Why my model behaves differently at each load?


The fine-tuned BertModel on NER task behaves differently at each load of the .bin file.


When the model finishes training:

  • Input
    I am John and I work at Hugging-Face
  • output
    [(I, O), (am, O), (John, PER), (and, O), (I, O), (work, O), (at, O), (Hugging-Face, ORG)]

After stopping the notebook session and loading the model:

  • Input
    I am John and I work at Hugging-Face
  • output
    [(I, PER), (am, PER), (John, PER), (and, PER), (I, ORG), (work, PER), (at, O), (Hugging-Face, PER)]


  • Colab Pro +
  • Transformers == 4.23.1
  • Torch == 1.12.1


I am currently facing an issue with my NER model based on BertModel from the Transformers library and inspired from the BertForTokenClassification code base.

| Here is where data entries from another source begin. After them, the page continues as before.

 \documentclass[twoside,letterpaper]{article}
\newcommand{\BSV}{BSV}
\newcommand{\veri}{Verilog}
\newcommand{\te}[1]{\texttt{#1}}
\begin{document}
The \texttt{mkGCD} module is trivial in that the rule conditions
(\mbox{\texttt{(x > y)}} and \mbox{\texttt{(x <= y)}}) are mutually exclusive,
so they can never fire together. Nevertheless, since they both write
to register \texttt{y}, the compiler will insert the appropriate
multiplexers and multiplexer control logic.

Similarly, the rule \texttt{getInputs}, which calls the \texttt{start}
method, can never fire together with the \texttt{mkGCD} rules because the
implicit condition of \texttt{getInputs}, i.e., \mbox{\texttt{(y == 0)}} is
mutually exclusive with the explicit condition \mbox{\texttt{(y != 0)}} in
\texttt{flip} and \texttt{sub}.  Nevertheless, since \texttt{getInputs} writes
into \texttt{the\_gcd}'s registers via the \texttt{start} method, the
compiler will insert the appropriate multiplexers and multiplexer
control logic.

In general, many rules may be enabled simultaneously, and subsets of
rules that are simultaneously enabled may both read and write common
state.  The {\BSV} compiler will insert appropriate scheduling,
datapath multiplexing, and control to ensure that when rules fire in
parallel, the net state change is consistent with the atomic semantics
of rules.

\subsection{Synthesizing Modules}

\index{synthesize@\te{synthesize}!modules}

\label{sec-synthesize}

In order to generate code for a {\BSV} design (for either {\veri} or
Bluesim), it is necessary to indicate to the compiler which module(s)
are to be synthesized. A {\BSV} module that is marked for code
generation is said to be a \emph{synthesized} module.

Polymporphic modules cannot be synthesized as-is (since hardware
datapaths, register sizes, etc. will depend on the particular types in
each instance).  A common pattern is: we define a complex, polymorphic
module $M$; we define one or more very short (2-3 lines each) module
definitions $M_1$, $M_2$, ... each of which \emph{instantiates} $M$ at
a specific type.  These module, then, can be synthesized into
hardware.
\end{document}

Indeed, the issue is the following, after training and evaluating my model I end up with a well-performing model with a validation accuracy greater than 96%. The problem is that when I save the model and load it for inference it gives different results, yes it gives different predictions (bad) each time it is loaded. It should be noted that when the model has finished training the predictions are good, but when I stop the notebook session and start another one and then load my best model saved, it behaves differently.

Model Architecture:

class NerBertModel(nn.Module):
  def __init__(self, id2label, label2id, num_labels):
    super(PhenoBertModel, self).__init__()
    self.id2label = id2label
    self.label2id = label2id
    self.num_labels = num_labels
    self.bert = Config.MODEL
    classifier_dropout = (
            Config.CONFIG.classifier_dropout if Config.CONFIG.classifier_dropout is not None else Config.CONFIG.hidden_dropout_prob
    self.dropout = nn.Dropout(classifier_dropout)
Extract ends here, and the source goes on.